International scientists and engineers are working with reactive metal-hydride hydrogen storage materials in their laboratories. Activities ranging from new materials discovery, to properties characterization, and engineered system development are being performed to develop safe and economically favorable on-board and off-board storage for hydrogen-powered vehicles and stationary applications of the future. The materials must be able to quickly and efficiently absorb hydrogen during the fueling process and then release it appropriately during the duty cycle of the vehicle or stationary system.

Metal hydrides are designed to be reactive with hydrogen gas. This characteristic is also typically associated with reactivity to other gases and liquids, such as humid air. Like any new energy storage technology, the behavior and hazards must be understood and managed to enable safe and effective utilization. Improper storage or use of these materials could result in unfavorable behavior and exposure, so care is needed to maintain a safe and effective operating environment. Most critically, a robust inert gas environment in the form of a laboratory glove box is required to avoid safety events and protect the scientists and their equipment. Ten safety event records in our database illustrate the kinds of incidents that occur and the necessity of careful laboratory practices for handling and operation of metal hydride systems.

Lessons have been learned from these safety events in laboratories where metal hydrides are stored and handled (see alphabetical listing below).

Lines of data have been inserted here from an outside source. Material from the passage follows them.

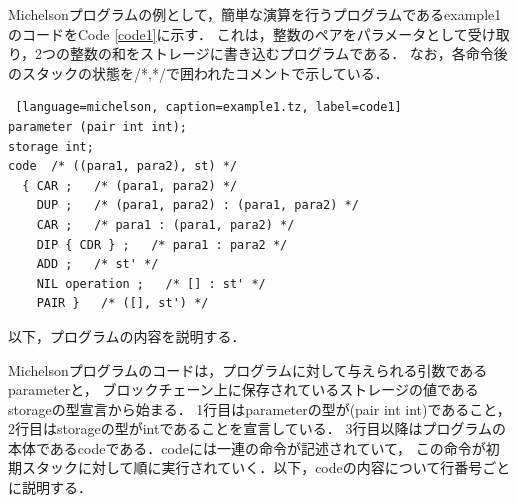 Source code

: \documentclass{kuisthesis}
\begin{document}
Michelsonプログラムの例として，簡単な演算を行うプログラムであるexample1のコードをCode \ref{code1}に示す．
これは，整数のペアをパラメータとして受け取り，2つの整数の和をストレージに書き込むプログラムである．
なお，各命令後のスタックの状態を/*,*/で囲われたコメントで示している．
\begin{lstlisting} [language=michelson, caption=example1.tz, label=code1]
parameter (pair int int); 
storage int;
code  /* ((para1, para2), st) */
  { CAR ;   /* (para1, para2) */
    DUP ;   /* (para1, para2) : (para1, para2) */
    CAR ;   /* para1 : (para1, para2) */
    DIP { CDR } ;   /* para1 : para2 */
    ADD ;   /* st' */
    NIL operation ;   /* [] : st' */
    PAIR }   /* ([], st') */
\end{lstlisting}

以下，プログラムの内容を説明する．

Michelsonプログラムのコードは，プログラムに対して与えられる引数であるparameterと，
ブロックチェーン上に保存されているストレージの値であるstorageの型宣言から始まる．
1行目はparameterの型が(pair int int)であること，2行目はstorageの型がintであることを宣言している．
3行目以降はプログラムの本体であるcodeである．codeには一連の命令が記述されていて，
この命令が初期スタックに対して順に実行されていく．以下，codeの内容について行番号ごとに説明する．
\end{document}
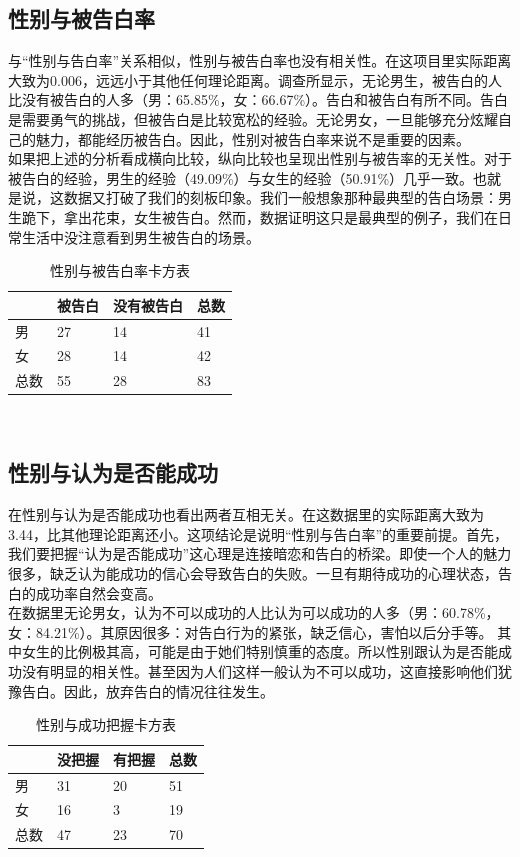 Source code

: \documentclass[10pt, a4paper, twocolumn]{ctexart}
\begin{document}
\subsection{性别与被告白率}
与“性别与告白率”关系相似，性别与被告白率也没有相关性。在这项目里实际距离大致为0.006，远远小于其他任何理论距离。调查所显示，无论男生，被告白的人比没有被告白的人多（男：65.85\%，女：66.67\%）。告白和被告白有所不同。告白是需要勇气的挑战，但被告白是比较宽松的经验。无论男女，一旦能够充分炫耀自己的魅力，都能经历被告白。因此，性别对被告白率来说不是重要的因素。\\
\indent 如果把上述的分析看成横向比较，纵向比较也呈现出性别与被告率的无关性。对于被告白的经验，男生的经验（49.09\%）与女生的经验（50.91\%）几乎一致。也就是说，这数据又打破了我们的刻板印象。我们一般想象那种最典型的告白场景：男生跪下，拿出花束，女生被告白。然而，数据证明这只是最典型的例子，我们在日常生活中没注意看到男生被告白的场景。
\begin{table}[htbp]
	\small
	\caption{性别与被告白率卡方表}
	\centering
	\begin{tabular}{llll}
		 & 被告白 & 没有被告白 & 总数 \\
		\midrule
		男&27&14&41 \\
		女&28&14&42 \\
		\midrule
		总数&55&28&83\\
		\bottomrule
	\end{tabular}
\end{table}
\\
\subsection{性别与认为是否能成功}
在性别与认为是否能成功也看出两者互相无关。在这数据里的实际距离大致为3.44，比其他理论距离还小。这项结论是说明“性别与告白率”的重要前提。首先，我们要把握“认为是否能成功”这心理是连接暗恋和告白的桥梁。即使一个人的魅力很多，缺乏认为能成功的信心会导致告白的失败。一旦有期待成功的心理状态，告白的成功率自然会变高。\\
\indent 在数据里无论男女，认为不可以成功的人比认为可以成功的人多（男：60.78\%，女：84.21\%）。其原因很多：对告白行为的紧张，缺乏信心，害怕以后分手等。 其中女生的比例极其高，可能是由于她们特别慎重的态度。所以性别跟认为是否能成功没有明显的相关性。甚至因为人们这样一般认为不可以成功，这直接影响他们犹豫告白。因此，放弃告白的情况往往发生。\\
\begin{table}[htbp]
	\small
	\caption{性别与成功把握卡方表}
	\centering
	\begin{tabular}{llll}
		 & 没把握 & 有把握 & 总数 \\
		\midrule
		男&31&20&51 \\
		女&16&3&19 \\
		\midrule
		总数&47&23&70\\
		\bottomrule
	\end{tabular}
\end{table}
\\
\end{document}
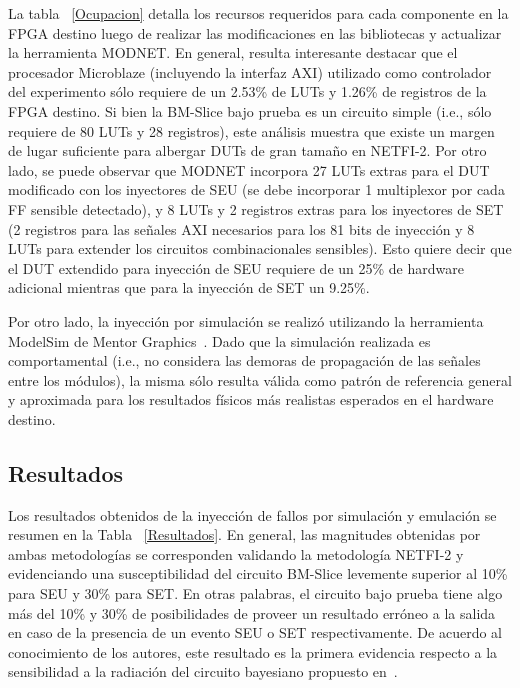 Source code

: \documentclass[a4paper,openright,12pt]{report}
\begin{document}
La tabla ~\ref{Ocupacion} detalla los recursos requeridos para cada componente en la FPGA destino luego de realizar las modificaciones en las bibliotecas y actualizar la herramienta MODNET. En general, resulta interesante destacar que el procesador Microblaze (incluyendo la interfaz AXI) utilizado como controlador del experimento sólo requiere de un 2.53\% de LUTs y 1.26\% de registros de la FPGA destino. Si bien la BM-Slice bajo prueba es un circuito simple (i.e., sólo requiere de 80 LUTs y 28 registros), este análisis muestra que existe un margen de lugar suficiente para albergar DUTs de gran tamaño en NETFI-2. Por otro lado, se puede observar que MODNET incorpora 27 LUTs extras para el DUT modificado con los inyectores de SEU (se debe incorporar 1 multiplexor por cada FF sensible detectado), y 8 LUTs y 2 registros extras para los inyectores de SET (2 registros para las señales AXI necesarios para los 81 bits de inyección y 8 LUTs para extender los circuitos combinacionales sensibles). Esto quiere decir que el DUT extendido para inyección de SEU requiere de un 25\% de hardware adicional mientras que para la inyección de SET un 9.25\%.

Por otro lado, la inyección por simulación se realizó utilizando la herramienta ModelSim de Mentor Graphics~\cite{modelsim}. Dado que la simulación realizada es comportamental (i.e., no considera las demoras de propagación de las señales entre los módulos), la misma sólo resulta válida como patrón de referencia general y aproximada para los resultados físicos más realistas esperados en el hardware destino.

\subsection{Resultados}

Los resultados obtenidos de la inyección de fallos por simulación y emulación se resumen en la Tabla ~\ref{Resultados}. En general, las magnitudes obtenidas por ambas metodologías se corresponden validando la metodología NETFI-2 y evidenciando una susceptibilidad del circuito BM-Slice levemente superior al 10\% para SEU y 30\% para SET. En otras palabras, el circuito bajo prueba tiene algo más del 10\% y 30\% de posibilidades de proveer un resultado erróneo a la salida en caso de la presencia de un evento SEU o SET respectivamente. De acuerdo al conocimiento de los autores, este resultado es la primera evidencia respecto a la sensibilidad a la radiación del circuito bayesiano propuesto en~\cite{Duarte2015}.
\end{document}
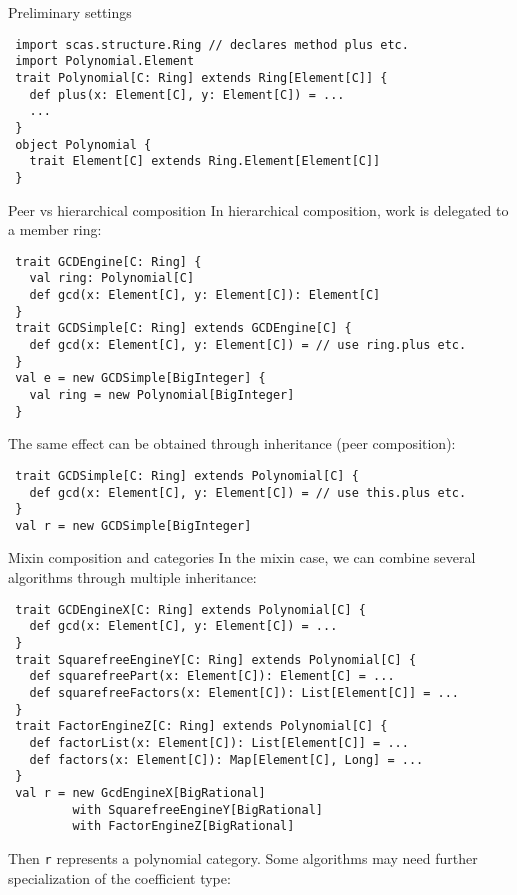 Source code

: \documentclass[final]{beamer}
\newcommand{\code}[1]{\texttt{#1}}
\begin{document}
\begin{frame}[fragile]
\begin{columns}[t]
\begin{column}{.3\linewidth}
  \begin{block}{\large Preliminary settings}
\tiny
\begin{lstlisting}
 import scas.structure.Ring // declares method plus etc.
 import Polynomial.Element
 trait Polynomial[C: Ring] extends Ring[Element[C]] {
   def plus(x: Element[C], y: Element[C]) = ...
   ...
 }
 object Polynomial {
   trait Element[C] extends Ring.Element[Element[C]]
 }
\end{lstlisting}
  \end{block}
  \hfill
  \begin{block}{\large Peer vs hierarchical composition}
\tiny
{\footnotesize In hierarchical composition, work is delegated to
a member ring:}
\begin{lstlisting}
 trait GCDEngine[C: Ring] {
   val ring: Polynomial[C]
   def gcd(x: Element[C], y: Element[C]): Element[C]
 }
 trait GCDSimple[C: Ring] extends GCDEngine[C] {
   def gcd(x: Element[C], y: Element[C]) = // use ring.plus etc.
 }
 val e = new GCDSimple[BigInteger] {
   val ring = new Polynomial[BigInteger]
 }
\end{lstlisting}
{\footnotesize The same effect can be obtained through inheritance
(peer composition):}
\begin{lstlisting}
 trait GCDSimple[C: Ring] extends Polynomial[C] {
   def gcd(x: Element[C], y: Element[C]) = // use this.plus etc.
 }
 val r = new GCDSimple[BigInteger]
\end{lstlisting}
  \end{block}
  \hfill
  \begin{block}{\large Mixin composition and categories}
\tiny
{\footnotesize In the mixin case, we can combine several
algorithms through multiple inheritance:}
\begin{lstlisting}
 trait GCDEngineX[C: Ring] extends Polynomial[C] {
   def gcd(x: Element[C], y: Element[C]) = ...
 }
 trait SquarefreeEngineY[C: Ring] extends Polynomial[C] {
   def squarefreePart(x: Element[C]): Element[C] = ...
   def squarefreeFactors(x: Element[C]): List[Element[C]] = ...
 }
 trait FactorEngineZ[C: Ring] extends Polynomial[C] {
   def factorList(x: Element[C]): List[Element[C]] = ...
   def factors(x: Element[C]): Map[Element[C], Long] = ...
 }
 val r = new GcdEngineX[BigRational] 
         with SquarefreeEngineY[BigRational]
         with FactorEngineZ[BigRational]
\end{lstlisting}
{\footnotesize Then \code{r} represents a polynomial category.
Some algorithms may need further specialization of the coefficient
type:}

\end{block}
\end{column}
\end{columns}
\end{frame}
\end{document}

Seventy percent of these events are categorized as resulting from equipment failure according to their “owners.” But it’s interesting to note that procedural issues played a hand every single one of them, which may indicate that best practices for working with reactive metal hydrides have not been clearly communicated and understood in some laboratories. Best practices for safe storage and handling of metal hydrides are described in H2BestPractices.


Safety Event Records
Key Lessons Learned from These Safety Events

Some of the key lessons learned from these 10 safety events involving metal hydrides are summarized below.

Handling Metal Hydrides

  • Do not become careless with handling metal hydride materials, even if you are only working with small quantities.
  • Air-sensitive, reactive materials must always be handled in an inert glove box environment.
  • Metal hydride materials that are not well characterized should be handled with procedures that assume a “worst case” for that class of materials, intermediates, or precursors.
  • Take care with hydride samples that have been disposed; they may contain pockets of reactive material that could become unstable while being handled.


Storing Metal Hydrides

  • Minimize quantities of reactive materials stored.
  • Store reactive chemicals with regard to their chemical compatibility, and provide secondary containment to prevent contact with incompatible chemicals.
  • Consider using plastic containers in place of glass. Sealed glass containers may burst when used to store samples that generate pressure over time.
  • Avoid storing metal hydride materials for extended periods of time. Promptly dispose of any remaining material after use.


Shipping Metal Hydrides

  • Samples must be shipped according to DOT packing class specifications as found on the material safety data sheet (MSDS). Samples with the potential for hydrogen build-up must be limited to ground shipment only.
  • Minimize quantities that are shipped.
  • All samples should be properly labeled with hazard warnings on the outside of the package before shipping.
  • Provide a description of the packaging with the shipment to enable safe handling by the receiver (e.g., "double-bagged ampoule in inert gas").
  • Samples with the potential for hydrogen generation should use a pressure-rated shipping container with head space to contain the maximum possible gas release.
  • Shipments of hazardous materials should include the MSDS, standard operating procedures (SOPs), and other safe-handling information.


Laboratory Procedures

  • Laboratory procedures should be in written form and should be adopted only after performing a safety vulnerability analysis and adopting appropriate risk mitigation steps.
  • Protocols for handling metal hydride materials should be incorporated into an SOP and appropriate safety training conducted for all laboratory personnel, including guests.
  • Have a formalized procedure in place for neutralizing and disposing of metal hydrides prior to initiating laboratory work.


Equipment Issues

  • Take extra precautions with regards to sealing, leak testing, and vacuum pump type/performance when holding hazardous materials under vacuum for extended periods of time.
  • Use digital transducers for measurements. Mechanical pressure gauges tend to be imprecise if only used in a narrow portion of the full scale.
  • Ensure that closed containers have adequate headspace and pressure rating for a worst-case incident, or have adequate pressure relief designed into equipment.